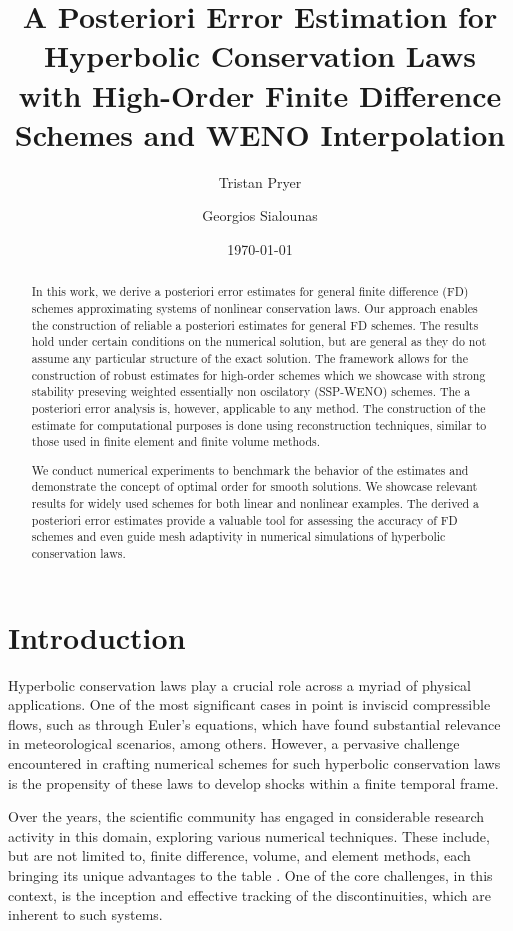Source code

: \documentclass[final]{amsart}
\author{
  Tristan Pryer
}
\author{
  Georgios Sialounas
}
\title{ A Posteriori Error Estimation for Hyperbolic Conservation Laws
  with High-Order Finite Difference Schemes and WENO Interpolation
}
\date{\today}
\numberwithin{equation}{section}
\begin{document}
\maketitle
\begin{abstract}
  In this work, we derive a posteriori error estimates for general
  finite difference (FD) schemes approximating systems of nonlinear
  conservation laws. Our approach enables the construction of reliable
  a posteriori estimates for general FD schemes. The results hold under certain conditions on the numerical
  solution, but are general as they do not assume any particular
  structure of the exact solution. The framework allows for the
  construction of robust estimates for high-order schemes which we
  showcase with strong stability preseving weighted essentially non
  oscilatory (SSP-WENO) schemes. The a posteriori error analysis is,
  however, applicable to any method. The construction of the estimate
  for computational purposes is done using reconstruction techniques,
  similar to those used in finite element and finite volume methods.

  We conduct numerical experiments to benchmark the behavior of the
  estimates and demonstrate the concept of optimal order for smooth
  solutions. We showcase relevant results for widely used schemes for
  both linear and nonlinear examples. The derived a posteriori error
  estimates provide a valuable tool for assessing the accuracy of FD
  schemes and even guide mesh adaptivity in numerical simulations of
  hyperbolic conservation laws.
\end{abstract}

\section{Introduction}
\label{sec:introduction}

Hyperbolic conservation laws play a crucial role across a myriad of
physical applications. One of the most significant cases in point is
inviscid compressible flows, such as through Euler's equations, which
have found substantial relevance in meteorological scenarios, among
others. However, a pervasive challenge encountered in crafting
numerical schemes for such hyperbolic conservation laws is the
propensity of these laws to develop shocks within a finite temporal
frame.

Over the years, the scientific community has engaged in considerable
research activity in this domain, exploring various numerical
techniques. These include, but are not limited to, finite difference,
volume, and element methods, each bringing its unique advantages to
the table
\cite{cockburn1995convergence,kroner1994convergence,leveque2002finite}. One
of the core challenges, in this context, is the inception and
effective tracking of the discontinuities, which are inherent to such
systems.
\end{document}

========================================================================

Prompt> Search the entries for the string "used" and collect each line that has it.

Answer for this exercise>
  similar to those used in finite element and finite volume methods.
  solutions. We showcase relevant results for widely used schemes for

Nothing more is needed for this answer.